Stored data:
------------
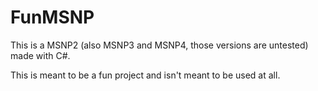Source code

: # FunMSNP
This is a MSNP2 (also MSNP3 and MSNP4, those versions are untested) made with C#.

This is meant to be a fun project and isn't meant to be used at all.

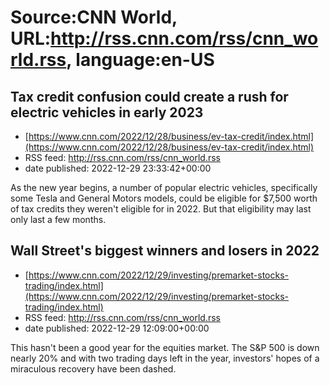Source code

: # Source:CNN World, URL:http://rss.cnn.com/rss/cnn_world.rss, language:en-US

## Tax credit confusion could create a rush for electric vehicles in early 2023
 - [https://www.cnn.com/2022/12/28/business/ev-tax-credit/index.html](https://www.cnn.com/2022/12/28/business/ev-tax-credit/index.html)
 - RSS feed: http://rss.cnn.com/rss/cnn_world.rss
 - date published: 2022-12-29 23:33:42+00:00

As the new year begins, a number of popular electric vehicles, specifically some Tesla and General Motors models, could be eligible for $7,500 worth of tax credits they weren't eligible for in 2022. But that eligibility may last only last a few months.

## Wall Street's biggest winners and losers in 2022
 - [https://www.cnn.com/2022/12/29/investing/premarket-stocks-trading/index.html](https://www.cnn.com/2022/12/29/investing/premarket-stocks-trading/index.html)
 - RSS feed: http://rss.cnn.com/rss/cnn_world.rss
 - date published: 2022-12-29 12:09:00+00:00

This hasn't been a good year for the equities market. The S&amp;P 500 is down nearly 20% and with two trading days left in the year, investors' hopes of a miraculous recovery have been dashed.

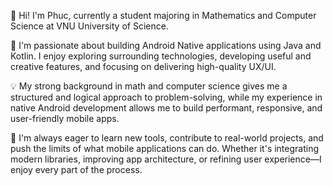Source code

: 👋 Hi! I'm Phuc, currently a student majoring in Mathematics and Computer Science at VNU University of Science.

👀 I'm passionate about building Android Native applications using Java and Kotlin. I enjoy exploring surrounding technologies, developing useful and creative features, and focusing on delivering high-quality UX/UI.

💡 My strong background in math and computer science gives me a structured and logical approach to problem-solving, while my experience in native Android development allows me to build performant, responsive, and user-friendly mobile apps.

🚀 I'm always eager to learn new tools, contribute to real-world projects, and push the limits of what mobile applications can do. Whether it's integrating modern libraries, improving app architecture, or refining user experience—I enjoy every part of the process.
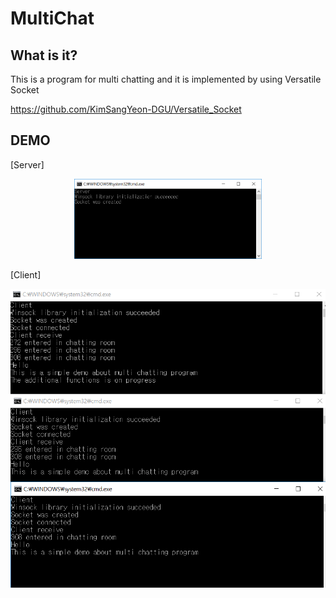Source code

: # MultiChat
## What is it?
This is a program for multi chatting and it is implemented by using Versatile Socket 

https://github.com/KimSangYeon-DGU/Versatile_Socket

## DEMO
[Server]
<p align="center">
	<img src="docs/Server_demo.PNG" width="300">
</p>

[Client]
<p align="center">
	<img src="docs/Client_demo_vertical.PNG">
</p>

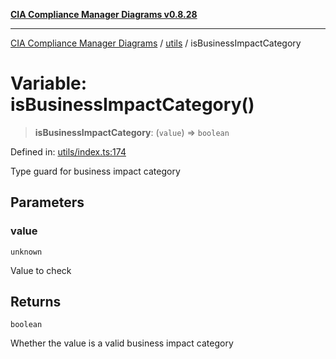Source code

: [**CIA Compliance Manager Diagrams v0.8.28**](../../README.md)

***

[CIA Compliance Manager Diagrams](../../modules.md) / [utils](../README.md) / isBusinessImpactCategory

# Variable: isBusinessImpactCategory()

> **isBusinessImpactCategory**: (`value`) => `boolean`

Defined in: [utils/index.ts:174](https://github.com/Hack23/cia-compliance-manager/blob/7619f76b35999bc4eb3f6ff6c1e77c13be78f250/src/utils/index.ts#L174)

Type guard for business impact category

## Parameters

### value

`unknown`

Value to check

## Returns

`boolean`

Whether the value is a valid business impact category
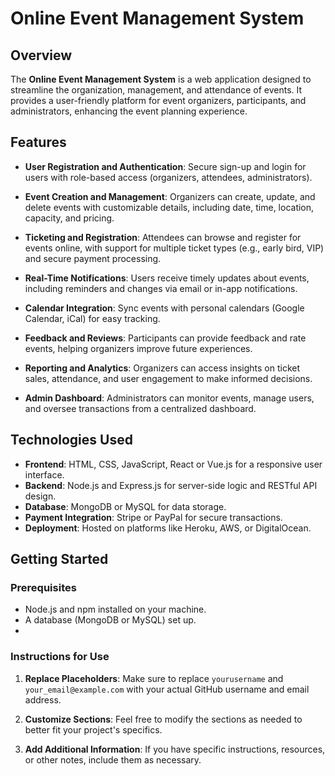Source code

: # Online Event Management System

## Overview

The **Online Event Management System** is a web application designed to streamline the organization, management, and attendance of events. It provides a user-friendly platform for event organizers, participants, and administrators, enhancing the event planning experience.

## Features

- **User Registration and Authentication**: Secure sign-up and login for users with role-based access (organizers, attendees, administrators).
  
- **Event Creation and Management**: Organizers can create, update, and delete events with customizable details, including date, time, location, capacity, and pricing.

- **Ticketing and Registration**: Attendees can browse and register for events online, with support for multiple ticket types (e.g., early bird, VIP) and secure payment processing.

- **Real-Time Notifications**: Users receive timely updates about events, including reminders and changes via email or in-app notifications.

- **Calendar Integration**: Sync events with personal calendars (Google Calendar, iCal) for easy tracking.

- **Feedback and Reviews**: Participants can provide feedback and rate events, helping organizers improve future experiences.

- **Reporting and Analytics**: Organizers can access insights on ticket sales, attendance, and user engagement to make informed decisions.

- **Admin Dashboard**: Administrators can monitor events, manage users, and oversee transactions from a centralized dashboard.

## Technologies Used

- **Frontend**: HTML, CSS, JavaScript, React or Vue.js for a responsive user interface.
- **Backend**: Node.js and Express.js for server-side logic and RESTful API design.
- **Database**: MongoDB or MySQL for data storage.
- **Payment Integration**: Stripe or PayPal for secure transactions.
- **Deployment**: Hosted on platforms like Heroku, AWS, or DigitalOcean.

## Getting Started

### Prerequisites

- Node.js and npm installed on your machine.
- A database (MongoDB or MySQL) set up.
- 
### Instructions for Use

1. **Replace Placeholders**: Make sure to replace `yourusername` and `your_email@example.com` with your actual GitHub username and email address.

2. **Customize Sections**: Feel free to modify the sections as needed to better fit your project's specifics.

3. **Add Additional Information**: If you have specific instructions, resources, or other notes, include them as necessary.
------------
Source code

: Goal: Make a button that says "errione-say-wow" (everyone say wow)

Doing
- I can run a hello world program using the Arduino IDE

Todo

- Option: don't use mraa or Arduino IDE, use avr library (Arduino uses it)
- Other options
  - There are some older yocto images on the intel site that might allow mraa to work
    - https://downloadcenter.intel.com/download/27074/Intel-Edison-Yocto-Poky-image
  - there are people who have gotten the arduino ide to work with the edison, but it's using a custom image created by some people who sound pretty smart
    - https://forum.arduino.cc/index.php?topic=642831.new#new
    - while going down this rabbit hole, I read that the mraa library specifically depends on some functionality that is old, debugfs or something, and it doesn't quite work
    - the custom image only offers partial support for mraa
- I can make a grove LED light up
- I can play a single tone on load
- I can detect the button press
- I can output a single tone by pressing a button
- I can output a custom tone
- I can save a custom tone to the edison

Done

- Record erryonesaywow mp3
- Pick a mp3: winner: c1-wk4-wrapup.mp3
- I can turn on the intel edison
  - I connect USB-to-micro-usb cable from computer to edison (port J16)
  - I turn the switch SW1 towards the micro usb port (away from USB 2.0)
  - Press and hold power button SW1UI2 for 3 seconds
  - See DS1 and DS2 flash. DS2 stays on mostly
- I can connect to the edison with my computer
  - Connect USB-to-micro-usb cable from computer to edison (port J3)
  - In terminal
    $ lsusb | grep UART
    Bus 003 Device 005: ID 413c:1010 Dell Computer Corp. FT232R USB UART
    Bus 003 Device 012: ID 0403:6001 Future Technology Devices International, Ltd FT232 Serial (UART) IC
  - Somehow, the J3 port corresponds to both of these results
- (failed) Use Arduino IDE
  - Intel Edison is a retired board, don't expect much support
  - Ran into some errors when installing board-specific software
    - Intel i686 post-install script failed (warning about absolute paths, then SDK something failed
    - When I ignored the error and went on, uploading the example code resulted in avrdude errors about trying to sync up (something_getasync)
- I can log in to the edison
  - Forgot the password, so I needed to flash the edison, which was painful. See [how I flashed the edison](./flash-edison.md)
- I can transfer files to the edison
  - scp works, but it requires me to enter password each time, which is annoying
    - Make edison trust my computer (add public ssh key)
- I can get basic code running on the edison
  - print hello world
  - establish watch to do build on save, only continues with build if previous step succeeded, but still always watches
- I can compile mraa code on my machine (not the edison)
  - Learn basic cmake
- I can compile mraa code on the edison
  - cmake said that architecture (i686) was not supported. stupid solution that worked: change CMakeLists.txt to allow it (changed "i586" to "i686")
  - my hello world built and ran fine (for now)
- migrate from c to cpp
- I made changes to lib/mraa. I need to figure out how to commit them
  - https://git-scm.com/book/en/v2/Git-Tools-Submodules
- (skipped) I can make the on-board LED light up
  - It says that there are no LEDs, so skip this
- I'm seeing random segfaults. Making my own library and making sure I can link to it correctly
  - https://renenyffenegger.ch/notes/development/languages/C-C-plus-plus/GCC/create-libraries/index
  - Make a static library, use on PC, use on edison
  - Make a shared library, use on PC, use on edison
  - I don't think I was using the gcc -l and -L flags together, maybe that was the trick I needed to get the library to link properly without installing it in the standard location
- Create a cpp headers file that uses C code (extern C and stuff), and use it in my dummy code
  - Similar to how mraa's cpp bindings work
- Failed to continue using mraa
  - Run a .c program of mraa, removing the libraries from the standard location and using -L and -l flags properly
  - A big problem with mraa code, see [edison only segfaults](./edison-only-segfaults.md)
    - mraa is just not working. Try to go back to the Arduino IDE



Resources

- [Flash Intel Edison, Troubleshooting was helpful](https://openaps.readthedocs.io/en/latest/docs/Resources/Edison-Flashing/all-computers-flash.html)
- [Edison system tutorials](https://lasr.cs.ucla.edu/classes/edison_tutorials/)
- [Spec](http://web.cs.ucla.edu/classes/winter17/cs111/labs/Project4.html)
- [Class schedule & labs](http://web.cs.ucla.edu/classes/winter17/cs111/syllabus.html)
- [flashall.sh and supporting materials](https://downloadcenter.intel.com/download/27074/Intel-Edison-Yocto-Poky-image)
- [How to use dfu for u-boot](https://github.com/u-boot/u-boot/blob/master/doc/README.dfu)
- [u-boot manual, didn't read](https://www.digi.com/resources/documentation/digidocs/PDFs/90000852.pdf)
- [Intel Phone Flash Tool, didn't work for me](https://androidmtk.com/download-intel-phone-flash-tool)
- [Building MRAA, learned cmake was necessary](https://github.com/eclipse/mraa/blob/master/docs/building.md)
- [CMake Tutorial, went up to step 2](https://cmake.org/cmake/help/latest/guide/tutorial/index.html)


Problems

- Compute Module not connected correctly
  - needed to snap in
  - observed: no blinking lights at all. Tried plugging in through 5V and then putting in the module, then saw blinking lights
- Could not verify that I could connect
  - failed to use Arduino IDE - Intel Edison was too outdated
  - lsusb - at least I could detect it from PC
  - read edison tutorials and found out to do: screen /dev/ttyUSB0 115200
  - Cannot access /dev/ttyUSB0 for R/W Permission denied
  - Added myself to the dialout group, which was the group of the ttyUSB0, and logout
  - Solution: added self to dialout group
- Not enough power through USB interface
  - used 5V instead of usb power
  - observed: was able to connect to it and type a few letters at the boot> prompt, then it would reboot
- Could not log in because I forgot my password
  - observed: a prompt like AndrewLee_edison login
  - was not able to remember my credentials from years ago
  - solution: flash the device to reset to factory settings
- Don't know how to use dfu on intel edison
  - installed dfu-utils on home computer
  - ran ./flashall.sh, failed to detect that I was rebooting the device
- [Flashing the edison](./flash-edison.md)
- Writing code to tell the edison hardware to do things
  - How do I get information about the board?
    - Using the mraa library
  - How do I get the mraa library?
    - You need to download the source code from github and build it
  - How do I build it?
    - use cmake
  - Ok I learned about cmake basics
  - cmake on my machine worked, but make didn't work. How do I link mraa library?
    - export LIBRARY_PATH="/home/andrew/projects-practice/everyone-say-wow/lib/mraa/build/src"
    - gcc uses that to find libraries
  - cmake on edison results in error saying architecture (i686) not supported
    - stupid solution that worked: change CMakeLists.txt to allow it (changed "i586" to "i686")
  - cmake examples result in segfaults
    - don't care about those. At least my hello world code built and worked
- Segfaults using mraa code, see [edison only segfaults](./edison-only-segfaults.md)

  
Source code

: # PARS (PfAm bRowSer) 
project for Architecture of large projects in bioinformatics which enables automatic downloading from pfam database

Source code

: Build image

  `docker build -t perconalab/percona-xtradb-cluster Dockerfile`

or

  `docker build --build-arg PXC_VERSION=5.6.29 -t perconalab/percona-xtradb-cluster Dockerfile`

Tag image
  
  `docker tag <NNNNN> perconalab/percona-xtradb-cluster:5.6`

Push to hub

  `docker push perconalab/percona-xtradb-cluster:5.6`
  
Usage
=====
------------
WORK REQUIRED >> Copy out only the lines above from the one with "- **Calendar Integration**: Sync" to the one with "- **Feedback and", inclusive, exactly as they stand.

RESPONSE TO THIS TASK >>
- **Calendar Integration**: Sync events with personal calendars (Google Calendar, iCal) for easy tracking.

- **Feedback and Reviews**: Participants can provide feedback and rate events, helping organizers improve future experiences.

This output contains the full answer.